- **The task**:
When a line of the records contains "Ascorbinezuur", copy it.

- **Listed entries**:

<<<<

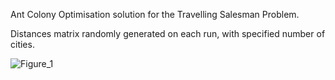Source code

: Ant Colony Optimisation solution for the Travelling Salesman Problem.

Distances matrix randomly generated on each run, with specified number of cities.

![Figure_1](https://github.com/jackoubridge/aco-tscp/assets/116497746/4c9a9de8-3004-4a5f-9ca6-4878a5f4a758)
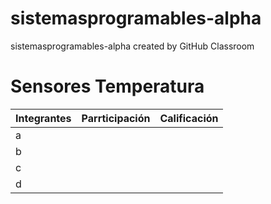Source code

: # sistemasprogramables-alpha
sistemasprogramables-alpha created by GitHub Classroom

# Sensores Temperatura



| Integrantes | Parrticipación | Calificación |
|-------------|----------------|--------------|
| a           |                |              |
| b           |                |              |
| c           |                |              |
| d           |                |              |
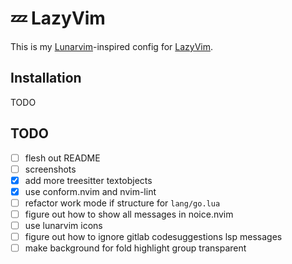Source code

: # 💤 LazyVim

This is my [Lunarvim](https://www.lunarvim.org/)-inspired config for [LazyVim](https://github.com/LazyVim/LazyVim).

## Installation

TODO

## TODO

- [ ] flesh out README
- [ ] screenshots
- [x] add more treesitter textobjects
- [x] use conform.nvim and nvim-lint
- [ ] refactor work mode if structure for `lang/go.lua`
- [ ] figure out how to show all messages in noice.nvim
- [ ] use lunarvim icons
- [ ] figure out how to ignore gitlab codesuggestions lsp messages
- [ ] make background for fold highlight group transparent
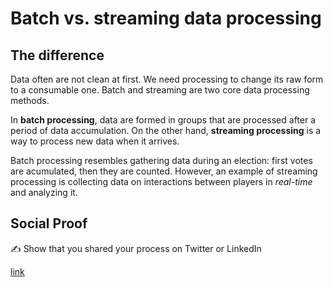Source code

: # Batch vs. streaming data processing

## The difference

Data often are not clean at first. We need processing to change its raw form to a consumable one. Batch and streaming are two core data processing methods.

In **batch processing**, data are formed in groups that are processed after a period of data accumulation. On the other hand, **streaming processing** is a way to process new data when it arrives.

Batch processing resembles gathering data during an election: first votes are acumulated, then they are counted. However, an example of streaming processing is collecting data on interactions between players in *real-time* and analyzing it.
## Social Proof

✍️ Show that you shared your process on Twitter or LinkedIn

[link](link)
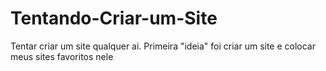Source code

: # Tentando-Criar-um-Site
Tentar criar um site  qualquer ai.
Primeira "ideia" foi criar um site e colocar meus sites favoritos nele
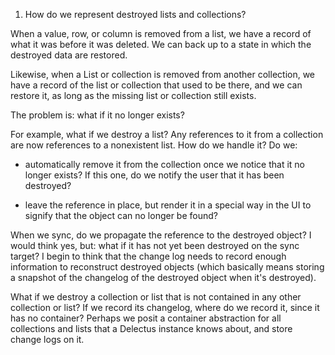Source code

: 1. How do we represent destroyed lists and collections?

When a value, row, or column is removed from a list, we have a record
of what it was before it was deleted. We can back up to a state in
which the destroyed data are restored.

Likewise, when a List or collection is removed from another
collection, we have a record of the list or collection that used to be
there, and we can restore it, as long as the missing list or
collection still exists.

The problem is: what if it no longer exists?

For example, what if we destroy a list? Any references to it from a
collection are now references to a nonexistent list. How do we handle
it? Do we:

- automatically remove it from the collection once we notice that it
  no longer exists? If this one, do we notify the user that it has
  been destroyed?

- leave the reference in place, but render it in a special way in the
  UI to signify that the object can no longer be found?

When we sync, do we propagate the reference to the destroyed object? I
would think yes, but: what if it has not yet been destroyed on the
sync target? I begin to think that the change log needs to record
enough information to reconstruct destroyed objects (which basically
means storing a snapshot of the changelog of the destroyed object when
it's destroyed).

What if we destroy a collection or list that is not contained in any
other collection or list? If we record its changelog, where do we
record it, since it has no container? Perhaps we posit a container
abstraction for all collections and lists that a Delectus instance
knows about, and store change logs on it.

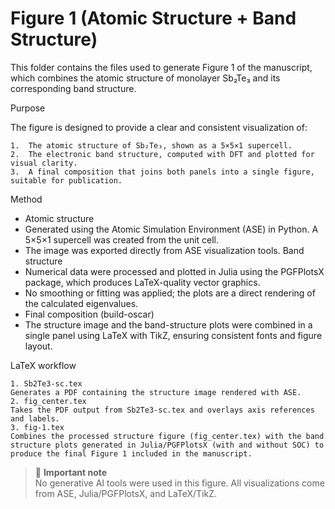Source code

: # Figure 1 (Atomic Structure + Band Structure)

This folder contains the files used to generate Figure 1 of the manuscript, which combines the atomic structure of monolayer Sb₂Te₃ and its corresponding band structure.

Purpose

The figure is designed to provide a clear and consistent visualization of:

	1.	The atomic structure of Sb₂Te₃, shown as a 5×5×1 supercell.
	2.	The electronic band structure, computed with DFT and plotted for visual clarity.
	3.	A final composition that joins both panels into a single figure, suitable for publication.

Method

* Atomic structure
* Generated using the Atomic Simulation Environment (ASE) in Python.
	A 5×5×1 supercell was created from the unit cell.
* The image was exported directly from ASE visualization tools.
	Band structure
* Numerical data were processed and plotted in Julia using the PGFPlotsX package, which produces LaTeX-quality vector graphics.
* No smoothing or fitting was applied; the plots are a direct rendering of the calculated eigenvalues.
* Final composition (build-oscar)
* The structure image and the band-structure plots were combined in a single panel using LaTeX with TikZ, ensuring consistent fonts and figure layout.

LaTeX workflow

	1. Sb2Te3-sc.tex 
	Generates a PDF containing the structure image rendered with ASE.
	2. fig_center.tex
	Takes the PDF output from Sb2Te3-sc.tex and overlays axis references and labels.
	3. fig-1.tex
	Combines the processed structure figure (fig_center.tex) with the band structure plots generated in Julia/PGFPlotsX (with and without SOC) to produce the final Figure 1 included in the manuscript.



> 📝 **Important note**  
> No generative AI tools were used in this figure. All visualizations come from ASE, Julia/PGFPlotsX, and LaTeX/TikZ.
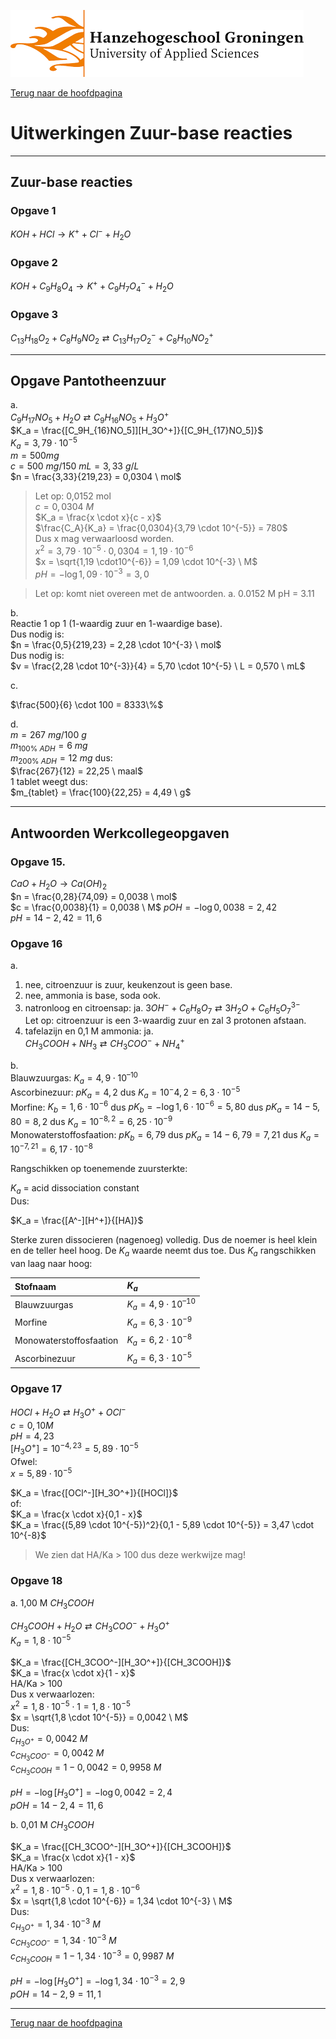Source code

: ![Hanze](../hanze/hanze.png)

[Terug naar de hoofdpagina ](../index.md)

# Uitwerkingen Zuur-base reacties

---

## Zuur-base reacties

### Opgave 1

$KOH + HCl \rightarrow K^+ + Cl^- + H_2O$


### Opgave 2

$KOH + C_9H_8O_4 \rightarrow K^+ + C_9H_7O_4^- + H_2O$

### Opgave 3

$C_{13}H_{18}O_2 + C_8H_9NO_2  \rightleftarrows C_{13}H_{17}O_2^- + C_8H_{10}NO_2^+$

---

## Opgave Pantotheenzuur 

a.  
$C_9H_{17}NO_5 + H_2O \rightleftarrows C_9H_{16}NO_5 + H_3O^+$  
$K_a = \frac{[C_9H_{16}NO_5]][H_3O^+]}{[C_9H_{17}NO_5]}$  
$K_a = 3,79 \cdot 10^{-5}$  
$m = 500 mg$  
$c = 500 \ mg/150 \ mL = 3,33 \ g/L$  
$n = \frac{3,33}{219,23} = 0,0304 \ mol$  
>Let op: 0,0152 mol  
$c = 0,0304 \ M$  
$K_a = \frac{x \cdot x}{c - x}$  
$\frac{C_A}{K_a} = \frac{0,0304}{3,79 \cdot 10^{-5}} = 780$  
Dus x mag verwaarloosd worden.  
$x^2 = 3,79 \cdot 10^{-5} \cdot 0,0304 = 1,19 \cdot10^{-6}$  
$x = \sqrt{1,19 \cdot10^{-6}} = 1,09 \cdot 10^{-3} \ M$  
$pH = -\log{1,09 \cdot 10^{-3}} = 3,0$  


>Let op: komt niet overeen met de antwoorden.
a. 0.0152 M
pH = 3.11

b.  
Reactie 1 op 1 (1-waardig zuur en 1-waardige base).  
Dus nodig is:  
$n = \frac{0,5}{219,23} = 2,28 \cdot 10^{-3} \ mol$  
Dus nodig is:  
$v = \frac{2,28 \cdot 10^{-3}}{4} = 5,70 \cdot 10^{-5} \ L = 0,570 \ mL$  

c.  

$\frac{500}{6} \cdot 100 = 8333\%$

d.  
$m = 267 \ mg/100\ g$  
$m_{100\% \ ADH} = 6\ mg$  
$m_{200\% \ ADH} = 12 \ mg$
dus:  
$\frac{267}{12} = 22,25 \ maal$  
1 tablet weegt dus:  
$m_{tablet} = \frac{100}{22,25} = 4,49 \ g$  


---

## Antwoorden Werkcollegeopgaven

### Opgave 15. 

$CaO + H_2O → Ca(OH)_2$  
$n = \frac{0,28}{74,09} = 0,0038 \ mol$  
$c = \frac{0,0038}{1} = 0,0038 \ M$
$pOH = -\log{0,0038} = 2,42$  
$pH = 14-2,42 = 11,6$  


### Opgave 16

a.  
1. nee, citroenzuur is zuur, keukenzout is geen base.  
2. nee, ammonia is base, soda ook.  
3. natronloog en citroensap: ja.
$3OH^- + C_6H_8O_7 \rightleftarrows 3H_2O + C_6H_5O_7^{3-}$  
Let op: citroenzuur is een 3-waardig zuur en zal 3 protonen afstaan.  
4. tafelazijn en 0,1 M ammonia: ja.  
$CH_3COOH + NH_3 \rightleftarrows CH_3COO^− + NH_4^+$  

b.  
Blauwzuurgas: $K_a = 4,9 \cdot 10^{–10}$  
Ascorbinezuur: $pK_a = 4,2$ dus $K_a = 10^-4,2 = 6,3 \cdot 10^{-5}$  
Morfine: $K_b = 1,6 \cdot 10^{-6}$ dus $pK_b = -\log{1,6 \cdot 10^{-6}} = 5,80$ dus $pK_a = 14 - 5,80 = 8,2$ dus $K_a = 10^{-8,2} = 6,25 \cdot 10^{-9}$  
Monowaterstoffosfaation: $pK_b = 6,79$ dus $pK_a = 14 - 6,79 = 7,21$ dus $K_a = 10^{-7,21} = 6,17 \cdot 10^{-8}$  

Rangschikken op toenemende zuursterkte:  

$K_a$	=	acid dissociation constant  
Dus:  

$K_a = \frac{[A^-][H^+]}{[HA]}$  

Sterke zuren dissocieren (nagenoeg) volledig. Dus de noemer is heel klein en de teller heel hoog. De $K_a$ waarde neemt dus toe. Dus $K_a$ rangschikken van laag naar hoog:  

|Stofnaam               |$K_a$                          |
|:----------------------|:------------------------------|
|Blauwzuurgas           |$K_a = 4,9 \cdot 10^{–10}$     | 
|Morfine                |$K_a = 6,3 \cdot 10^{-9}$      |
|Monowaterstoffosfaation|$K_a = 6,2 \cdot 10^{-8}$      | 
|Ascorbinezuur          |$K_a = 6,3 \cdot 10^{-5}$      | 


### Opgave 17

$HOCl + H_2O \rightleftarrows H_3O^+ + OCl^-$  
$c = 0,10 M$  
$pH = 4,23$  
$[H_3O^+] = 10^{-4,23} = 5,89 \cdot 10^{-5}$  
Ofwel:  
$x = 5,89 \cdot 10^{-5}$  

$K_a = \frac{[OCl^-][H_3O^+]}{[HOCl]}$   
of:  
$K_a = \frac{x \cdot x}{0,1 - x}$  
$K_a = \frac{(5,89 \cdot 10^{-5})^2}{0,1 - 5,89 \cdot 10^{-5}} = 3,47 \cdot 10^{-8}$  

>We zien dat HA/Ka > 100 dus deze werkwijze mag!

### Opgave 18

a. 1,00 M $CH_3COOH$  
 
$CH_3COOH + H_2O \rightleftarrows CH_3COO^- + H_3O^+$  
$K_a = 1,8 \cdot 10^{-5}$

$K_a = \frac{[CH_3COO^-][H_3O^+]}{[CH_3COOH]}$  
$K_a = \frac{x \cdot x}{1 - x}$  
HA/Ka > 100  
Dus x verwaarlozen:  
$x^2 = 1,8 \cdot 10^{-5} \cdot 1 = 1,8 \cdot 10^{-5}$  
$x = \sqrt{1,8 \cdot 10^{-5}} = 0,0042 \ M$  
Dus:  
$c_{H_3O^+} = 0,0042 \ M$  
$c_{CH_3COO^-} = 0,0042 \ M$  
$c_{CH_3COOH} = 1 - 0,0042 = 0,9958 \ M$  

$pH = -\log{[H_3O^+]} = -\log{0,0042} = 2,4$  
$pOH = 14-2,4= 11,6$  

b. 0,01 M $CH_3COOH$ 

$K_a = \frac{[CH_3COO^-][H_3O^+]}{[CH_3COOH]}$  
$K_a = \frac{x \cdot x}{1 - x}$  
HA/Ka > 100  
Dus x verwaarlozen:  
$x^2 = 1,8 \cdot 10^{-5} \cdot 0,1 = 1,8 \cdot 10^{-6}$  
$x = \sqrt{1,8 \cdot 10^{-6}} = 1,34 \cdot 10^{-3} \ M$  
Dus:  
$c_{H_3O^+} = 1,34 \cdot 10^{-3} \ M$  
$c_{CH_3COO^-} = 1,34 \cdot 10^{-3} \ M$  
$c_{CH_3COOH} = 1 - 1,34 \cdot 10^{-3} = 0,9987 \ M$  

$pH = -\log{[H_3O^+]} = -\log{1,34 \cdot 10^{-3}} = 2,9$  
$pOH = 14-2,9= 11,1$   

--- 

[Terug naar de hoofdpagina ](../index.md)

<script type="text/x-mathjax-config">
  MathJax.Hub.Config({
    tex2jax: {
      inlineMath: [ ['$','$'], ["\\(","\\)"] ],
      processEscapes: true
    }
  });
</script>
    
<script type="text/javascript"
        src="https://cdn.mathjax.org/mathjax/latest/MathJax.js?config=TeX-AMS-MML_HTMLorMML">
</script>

>>>>

- **Exercise answer**:
Ascorbinezuur: $pK_a = 4,2$ dus $K_a = 10^-4,2 = 6,3 \cdot 10^{-5}$  
|Ascorbinezuur          |$K_a = 6,3 \cdot 10^{-5}$      | 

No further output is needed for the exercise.